Additionally, 5 tutorials, 1 sprint day and 1 independently organized Django Girls were held for those wanting more practical hands on. All of this was possible due to an outstanding organization team and the support and sponsorship from 8 entities.

It's incredible how the biggest Python Brasil ever still feels so much like a family.

A beginner friendly conference

Welcoming beginners is one of the pillars in this community. To make it happen, the organization team created a specially priced ticket pack for the IFRN (Federal Institute of Rio Grande do Norte), allowing them to bring over 120 young students from 3 different cities. It was beautiful to see all these students around, watching talks, talking to the speakers and enjoying every moment of the conference. 

During the sprints, a group of students learned about data scraping. In a world where it is very hard to capture the attention of youths, it was fascinating to witness how they were so focused on learning. It demonstrates how a small gesture – like discounts on a ticket – can change people's lives.

To express their gratitude, one of the students wrote and presented during the lighting talks a Python Brasil themed Cordel – a pamphlet with novels, poems and songs, very popular in that region – bringing some of the attendees to tears.

Student presenting the Cordel

Financial Aid

Besides the support for the students cited above, tickets were granted for people unable to pay for them. To justify the concession, the person needed to tell their history. After reviewing the applications, 6 out of 7 tickets were donated.

Let's talk about Open Data

A different keynote was presented on the second day: a panel about Open Data and Civic Technologies. Mediated by Mário Sérgio, five participants discussed topics like what is open data, how our legislation is currently dealing with it, tackling fake news, and what the expectations for the future are. In the light of Brazil's last election – which also happened in October – it was a perfect moment to create a debate and demystify the subject.


The first PyLadiesBRConf was organized to celebrate the PyLadies Brasil 5 year anniversary. The motto of the conference was to help more women become active members of the Python community, inspiring those who were recently getting involved.
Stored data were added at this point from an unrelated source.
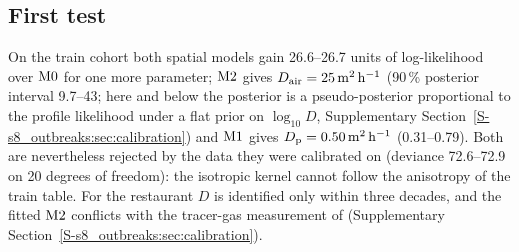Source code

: \subsection{First test}\label{s8_outbreaks:sec:holdout}

On the train cohort both spatial models gain 26.6--26.7 units of log-likelihood over $\Mzero$ for one more
parameter; $\Mtwo$ gives $\Dair=25\sqmh$ (90\,\% posterior interval 9.7--43; here and below the posterior is a
pseudo-posterior proportional to the profile likelihood under a flat prior on $\log_{10}D$, Supplementary
Section~\ref{S-s8_outbreaks:sec:calibration}) and $\Mone$ gives $\Dp=0.50\sqmh$
(0.31--0.79). Both are nevertheless rejected by the data they were calibrated on (deviance 72.6--72.9 on 20
degrees of freedom): the isotropic kernel cannot follow the anisotropy of the train table. For the restaurant
$D$ is identified only within three decades, and the fitted $\Mtwo$ conflicts with the tracer-gas measurement of
\citet{li2021} (Supplementary Section~\ref{S-s8_outbreaks:sec:calibration}).

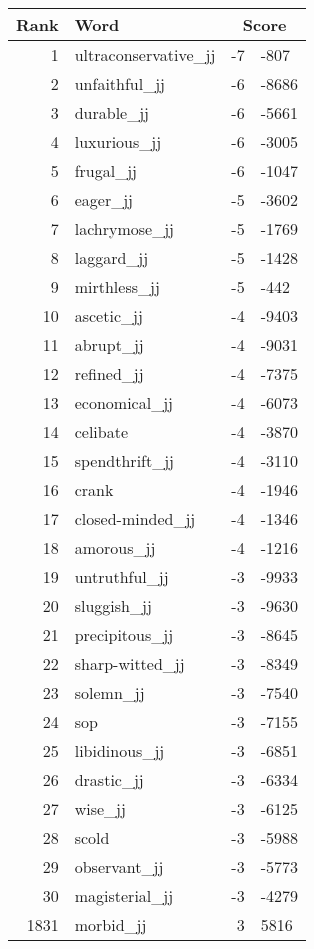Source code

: \begin{longtable}[!htbp]{| rlr@{.}l |}
    \hline
    \textbf{Rank} & \textbf{Word} & \multicolumn{2}{c|}{\textbf{Score}} \\
    \hline
    \endhead
    1 & ultraconservative\_jj & -7 & -807 \\
    2 & unfaithful\_jj & -6 & -8686 \\
    3 & durable\_jj & -6 & -5661 \\
    4 & luxurious\_jj & -6 & -3005 \\
    5 & frugal\_jj & -6 & -1047 \\
    6 & eager\_jj & -5 & -3602 \\
    7 & lachrymose\_jj & -5 & -1769 \\
    8 & laggard\_jj & -5 & -1428 \\
    9 & mirthless\_jj & -5 & -442 \\
    10 & ascetic\_jj & -4 & -9403 \\
    11 & abrupt\_jj & -4 & -9031 \\
    12 & refined\_jj & -4 & -7375 \\
    13 & economical\_jj & -4 & -6073 \\
    14 & celibate & -4 & -3870 \\
    15 & spendthrift\_jj & -4 & -3110 \\
    16 & crank & -4 & -1946 \\
    17 & closed-minded\_jj & -4 & -1346 \\
    18 & amorous\_jj & -4 & -1216 \\
    19 & untruthful\_jj & -3 & -9933 \\
    20 & sluggish\_jj & -3 & -9630 \\
    21 & precipitous\_jj & -3 & -8645 \\
    22 & sharp-witted\_jj & -3 & -8349 \\
    23 & solemn\_jj & -3 & -7540 \\
    24 & sop & -3 & -7155 \\
    25 & libidinous\_jj & -3 & -6851 \\
    26 & drastic\_jj & -3 & -6334 \\
    27 & wise\_jj & -3 & -6125 \\
    28 & scold & -3 & -5988 \\
    29 & observant\_jj & -3 & -5773 \\
    30 & magisterial\_jj & -3 & -4279 \\
    1831 & morbid\_jj & 3 & 5816 \\

\end{longtable}
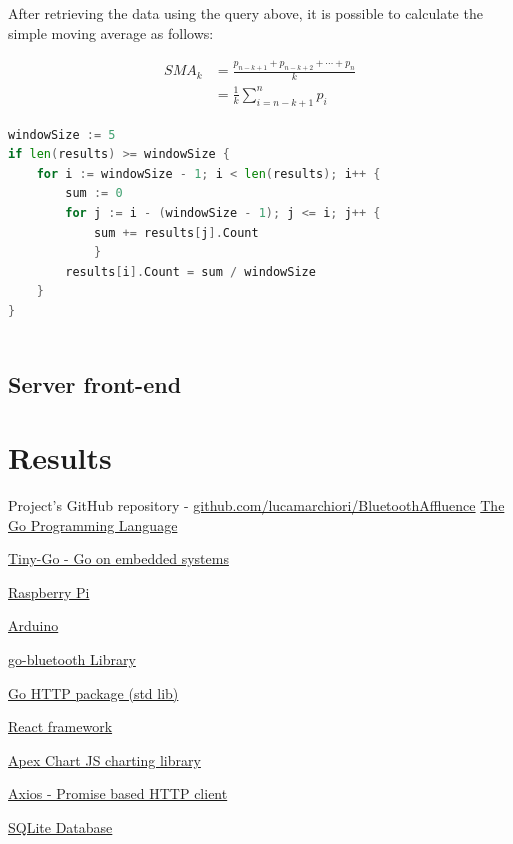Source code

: \documentclass[a4paper, 11pt]{article}
\begin{document}
After retrieving the data using the query above, it is possible to calculate the simple moving average as follows:

\begin{equation}
	{\displaystyle {\begin{aligned}{\textit {SMA}}_{k}&={\frac {p_{n-k+1}+p_{n-k+2}+\cdots +p_{n}}{k}}\\&={\frac {1}{k}}\sum _{i=n-k+1}^{n}p_{i}\end{aligned}}}
\end{equation}


\begin{lstlisting}[language=Go]
windowSize := 5
if len(results) >= windowSize {
	for i := windowSize - 1; i < len(results); i++ {
		sum := 0
		for j := i - (windowSize - 1); j <= i; j++ {
			sum += results[j].Count
			}
		results[i].Count = sum / windowSize
	}
}
	
\end{lstlisting}



\subsection{Server front-end}
\newpage


\section{Results}

\newpage
\begin{thebibliography}{9}
Project's GitHub repository - \href{https://github.com/lucamarchiori/BluetoothAffluence}{github.com/lucamarchiori/BluetoothAffluence}
\href{https://go.dev/}{The Go Programming Language}

\href{https://tinygo.org/}{Tiny-Go - Go on embedded systems}

\href{https://www.raspberrypi.com/documentation/computers/raspberry-pi.html}{Raspberry Pi}

\href{https://docs.arduino.cc/}{Arduino}

\href{https://pkg.go.dev/github.com/muka/go-bluetooth@v0.0.0-20221213043340-85dc80edc4e1#section-readme}{go-bluetooth Library}

\href{https://pkg.go.dev/net/http}{Go HTTP package (std lib)}

\href{https://react.dev/}{React framework}

\href{https://apexcharts.com/}{Apex Chart JS charting library}

\href{https://axios-http.com/}{Axios - Promise based HTTP client}

\href{https://www.sqlite.org/index.html}{SQLite Database}
\end{thebibliography}
\end{document}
Independently organized by the PyLadies, the conference happened one day before Python Brasil. The event was totally free, receiving about 120 women, with 8 speakers and ending in a fishbowl discussion. Likewise, the whole organization committee was formed only by women volunteers.

The main organizer, Débora Azevedo, said that it was five years cultivating the community, involving a lot of hard work to get them to this point.

PyLadiesBRConf official photo

PyLadies at Python Brasil

Dorneles Treméa Award

Named after the founder of the Python Brasil Association, the award is a tribute to Dorneles Treméa, a developer, community member, and open source leader, always willing to help and share his knowledge, who sadly passed away in a car accident in 2011. The award is given to the member or members of the Python Brazilian community who keep alive the spirit of collaboration, entrepreneurship, and commitment.

In this edition of Python Brasil, it was given to Filipe Cifali, Humberto Rocha and Rudá Porto Filgueiras, for their incredible work at running and maintaining the Python Brasil and the Python Brasil Association online infrastructure.

Filipe Cifali receiving the Dorneles Treméa Award

The Challenges and the Future, by the Staff

According to the organization committee, scalability and inclusiveness were the biggest challenges for running the conference this year.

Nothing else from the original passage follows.